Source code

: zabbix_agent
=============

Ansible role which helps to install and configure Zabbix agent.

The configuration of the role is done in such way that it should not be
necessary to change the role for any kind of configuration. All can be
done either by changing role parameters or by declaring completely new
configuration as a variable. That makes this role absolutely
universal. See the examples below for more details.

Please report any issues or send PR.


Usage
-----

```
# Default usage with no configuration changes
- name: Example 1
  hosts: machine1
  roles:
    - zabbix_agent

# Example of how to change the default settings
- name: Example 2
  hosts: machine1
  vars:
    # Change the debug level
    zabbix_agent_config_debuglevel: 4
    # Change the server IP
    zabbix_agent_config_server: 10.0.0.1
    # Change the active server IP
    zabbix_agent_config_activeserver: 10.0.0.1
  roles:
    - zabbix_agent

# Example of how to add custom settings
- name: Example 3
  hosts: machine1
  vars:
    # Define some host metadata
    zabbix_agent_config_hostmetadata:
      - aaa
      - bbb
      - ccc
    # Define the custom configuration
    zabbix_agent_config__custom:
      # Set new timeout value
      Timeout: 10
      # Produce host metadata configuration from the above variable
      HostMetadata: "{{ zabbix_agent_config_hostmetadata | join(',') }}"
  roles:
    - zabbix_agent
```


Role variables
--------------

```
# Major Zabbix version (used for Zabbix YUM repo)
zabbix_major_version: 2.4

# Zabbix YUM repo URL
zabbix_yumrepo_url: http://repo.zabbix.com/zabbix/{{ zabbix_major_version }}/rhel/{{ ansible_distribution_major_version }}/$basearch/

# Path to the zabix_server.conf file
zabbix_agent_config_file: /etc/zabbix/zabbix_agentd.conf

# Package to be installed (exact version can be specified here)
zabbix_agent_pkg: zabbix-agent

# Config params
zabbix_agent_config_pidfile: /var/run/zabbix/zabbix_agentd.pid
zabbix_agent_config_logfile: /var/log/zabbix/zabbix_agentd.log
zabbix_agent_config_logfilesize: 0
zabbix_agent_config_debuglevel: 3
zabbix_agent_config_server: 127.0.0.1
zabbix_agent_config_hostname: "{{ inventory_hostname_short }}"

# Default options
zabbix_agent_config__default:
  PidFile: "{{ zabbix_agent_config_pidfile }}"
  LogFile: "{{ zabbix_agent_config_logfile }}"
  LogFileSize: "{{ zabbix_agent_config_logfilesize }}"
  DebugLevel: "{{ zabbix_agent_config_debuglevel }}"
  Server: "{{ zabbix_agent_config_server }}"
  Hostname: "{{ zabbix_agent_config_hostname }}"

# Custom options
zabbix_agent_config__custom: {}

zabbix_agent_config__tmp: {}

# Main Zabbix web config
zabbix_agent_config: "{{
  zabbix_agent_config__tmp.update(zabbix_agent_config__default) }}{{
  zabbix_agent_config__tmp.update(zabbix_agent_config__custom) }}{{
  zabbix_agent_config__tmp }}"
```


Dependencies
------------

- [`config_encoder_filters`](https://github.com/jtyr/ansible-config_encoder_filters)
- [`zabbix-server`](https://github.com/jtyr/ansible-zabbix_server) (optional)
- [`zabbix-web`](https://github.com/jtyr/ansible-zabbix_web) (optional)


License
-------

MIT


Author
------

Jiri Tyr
··········
Would you write out the whole listing word for word?

▶ [Response]:
Source code

: zabbix_agent
=============

Ansible role which helps to install and configure Zabbix agent.

The configuration of the role is done in such way that it should not be
necessary to change the role for any kind of configuration. All can be
done either by changing role parameters or by declaring completely new
configuration as a variable. That makes this role absolutely
universal. See the examples below for more details.

Please report any issues or send PR.


Usage
-----

```
# Default usage with no configuration changes
- name: Example 1
  hosts: machine1
  roles:
    - zabbix_agent

# Example of how to change the default settings
- name: Example 2
  hosts: machine1
  vars:
    # Change the debug level
    zabbix_agent_config_debuglevel: 4
    # Change the server IP
    zabbix_agent_config_server: 10.0.0.1
    # Change the active server IP
    zabbix_agent_config_activeserver: 10.0.0.1
  roles:
    - zabbix_agent

# Example of how to add custom settings
- name: Example 3
  hosts: machine1
  vars:
    # Define some host metadata
    zabbix_agent_config_hostmetadata:
      - aaa
      - bbb
      - ccc
    # Define the custom configuration
    zabbix_agent_config__custom:
      # Set new timeout value
      Timeout: 10
      # Produce host metadata configuration from the above variable
      HostMetadata: "{{ zabbix_agent_config_hostmetadata | join(',') }}"
  roles:
    - zabbix_agent
```


Role variables
--------------

```
# Major Zabbix version (used for Zabbix YUM repo)
zabbix_major_version: 2.4

# Zabbix YUM repo URL
zabbix_yumrepo_url: http://repo.zabbix.com/zabbix/{{ zabbix_major_version }}/rhel/{{ ansible_distribution_major_version }}/$basearch/

# Path to the zabix_server.conf file
zabbix_agent_config_file: /etc/zabbix/zabbix_agentd.conf

# Package to be installed (exact version can be specified here)
zabbix_agent_pkg: zabbix-agent

# Config params
zabbix_agent_config_pidfile: /var/run/zabbix/zabbix_agentd.pid
zabbix_agent_config_logfile: /var/log/zabbix/zabbix_agentd.log
zabbix_agent_config_logfilesize: 0
zabbix_agent_config_debuglevel: 3
zabbix_agent_config_server: 127.0.0.1
zabbix_agent_config_hostname: "{{ inventory_hostname_short }}"

# Default options
zabbix_agent_config__default:
  PidFile: "{{ zabbix_agent_config_pidfile }}"
  LogFile: "{{ zabbix_agent_config_logfile }}"
  LogFileSize: "{{ zabbix_agent_config_logfilesize }}"
  DebugLevel: "{{ zabbix_agent_config_debuglevel }}"
  Server: "{{ zabbix_agent_config_server }}"
  Hostname: "{{ zabbix_agent_config_hostname }}"

# Custom options
zabbix_agent_config__custom: {}

zabbix_agent_config__tmp: {}

# Main Zabbix web config
zabbix_agent_config: "{{
  zabbix_agent_config__tmp.update(zabbix_agent_config__default) }}{{
  zabbix_agent_config__tmp.update(zabbix_agent_config__custom) }}{{
  zabbix_agent_config__tmp }}"
```


Dependencies
------------

- [`config_encoder_filters`](https://github.com/jtyr/ansible-config_encoder_filters)
- [`zabbix-server`](https://github.com/jtyr/ansible-zabbix_server) (optional)
- [`zabbix-web`](https://github.com/jtyr/ansible-zabbix_web) (optional)


License
-------

MIT


Author
------

Jiri Tyr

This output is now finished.